[TASK OBJECTIVE]:
Transcribe each entry. Change nothing.
Content starts
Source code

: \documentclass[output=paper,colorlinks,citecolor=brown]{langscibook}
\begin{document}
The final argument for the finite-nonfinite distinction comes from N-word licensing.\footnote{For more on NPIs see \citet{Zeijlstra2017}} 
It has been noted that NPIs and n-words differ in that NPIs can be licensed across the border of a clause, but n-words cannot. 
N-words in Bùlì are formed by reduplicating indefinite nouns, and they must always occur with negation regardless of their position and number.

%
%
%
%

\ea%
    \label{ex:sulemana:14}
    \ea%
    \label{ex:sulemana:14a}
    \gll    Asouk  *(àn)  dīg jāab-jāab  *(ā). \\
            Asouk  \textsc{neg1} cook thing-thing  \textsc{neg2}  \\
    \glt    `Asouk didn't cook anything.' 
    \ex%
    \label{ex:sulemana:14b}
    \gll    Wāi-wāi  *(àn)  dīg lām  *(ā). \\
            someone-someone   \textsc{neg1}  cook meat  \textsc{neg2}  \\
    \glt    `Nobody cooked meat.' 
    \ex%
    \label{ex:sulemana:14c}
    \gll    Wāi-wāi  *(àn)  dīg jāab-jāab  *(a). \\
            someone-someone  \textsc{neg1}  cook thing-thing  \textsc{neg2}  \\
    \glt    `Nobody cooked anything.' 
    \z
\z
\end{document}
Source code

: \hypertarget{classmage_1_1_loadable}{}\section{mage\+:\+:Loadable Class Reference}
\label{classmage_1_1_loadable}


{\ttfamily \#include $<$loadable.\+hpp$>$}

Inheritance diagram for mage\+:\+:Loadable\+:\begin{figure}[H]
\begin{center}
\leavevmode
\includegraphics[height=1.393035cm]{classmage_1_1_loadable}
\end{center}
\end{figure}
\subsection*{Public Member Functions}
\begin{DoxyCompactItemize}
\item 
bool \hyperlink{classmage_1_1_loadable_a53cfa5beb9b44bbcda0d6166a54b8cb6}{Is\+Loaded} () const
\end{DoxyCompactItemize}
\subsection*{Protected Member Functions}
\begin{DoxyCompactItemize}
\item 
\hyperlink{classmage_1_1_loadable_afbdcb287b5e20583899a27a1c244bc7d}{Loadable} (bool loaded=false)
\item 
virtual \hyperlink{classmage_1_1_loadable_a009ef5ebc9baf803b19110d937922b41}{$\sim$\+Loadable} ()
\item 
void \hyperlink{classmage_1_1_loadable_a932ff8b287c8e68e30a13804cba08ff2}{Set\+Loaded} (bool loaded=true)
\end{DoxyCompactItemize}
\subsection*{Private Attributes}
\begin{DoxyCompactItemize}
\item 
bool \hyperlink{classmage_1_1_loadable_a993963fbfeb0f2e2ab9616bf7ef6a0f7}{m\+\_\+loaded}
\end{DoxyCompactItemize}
Content ends
[FINISHED EXERCISE]:
Source code

: \documentclass[output=paper,colorlinks,citecolor=brown]{langscibook}
\begin{document}
The final argument for the finite-nonfinite distinction comes from N-word licensing.\footnote{For more on NPIs see \citet{Zeijlstra2017}} 
It has been noted that NPIs and n-words differ in that NPIs can be licensed across the border of a clause, but n-words cannot. 
N-words in Bùlì are formed by reduplicating indefinite nouns, and they must always occur with negation regardless of their position and number.

%
%
%
%

\ea%
    \label{ex:sulemana:14}
    \ea%
    \label{ex:sulemana:14a}
    \gll    Asouk  *(àn)  dīg jāab-jāab  *(ā). \\
            Asouk  \textsc{neg1} cook thing-thing  \textsc{neg2}  \\
    \glt    `Asouk didn't cook anything.' 
    \ex%
    \label{ex:sulemana:14b}
    \gll    Wāi-wāi  *(àn)  dīg lām  *(ā). \\
            someone-someone   \textsc{neg1}  cook meat  \textsc{neg2}  \\
    \glt    `Nobody cooked meat.' 
    \ex%
    \label{ex:sulemana:14c}
    \gll    Wāi-wāi  *(àn)  dīg jāab-jāab  *(a). \\
            someone-someone  \textsc{neg1}  cook thing-thing  \textsc{neg2}  \\
    \glt    `Nobody cooked anything.' 
    \z
\z
\end{document}
Source code

: \hypertarget{classmage_1_1_loadable}{}\section{mage\+:\+:Loadable Class Reference}
\label{classmage_1_1_loadable}


{\ttfamily \#include $<$loadable.\+hpp$>$}

Inheritance diagram for mage\+:\+:Loadable\+:\begin{figure}[H]
\begin{center}
\leavevmode
\includegraphics[height=1.393035cm]{classmage_1_1_loadable}
\end{center}
\end{figure}
\subsection*{Public Member Functions}
\begin{DoxyCompactItemize}
\item 
bool \hyperlink{classmage_1_1_loadable_a53cfa5beb9b44bbcda0d6166a54b8cb6}{Is\+Loaded} () const
\end{DoxyCompactItemize}
\subsection*{Protected Member Functions}
\begin{DoxyCompactItemize}
\item 
\hyperlink{classmage_1_1_loadable_afbdcb287b5e20583899a27a1c244bc7d}{Loadable} (bool loaded=false)
\item 
virtual \hyperlink{classmage_1_1_loadable_a009ef5ebc9baf803b19110d937922b41}{$\sim$\+Loadable} ()
\item 
void \hyperlink{classmage_1_1_loadable_a932ff8b287c8e68e30a13804cba08ff2}{Set\+Loaded} (bool loaded=true)
\end{DoxyCompactItemize}
\subsection*{Private Attributes}
\begin{DoxyCompactItemize}
\item 
bool \hyperlink{classmage_1_1_loadable_a993963fbfeb0f2e2ab9616bf7ef6a0f7}{m\+\_\+loaded}
\end{DoxyCompactItemize}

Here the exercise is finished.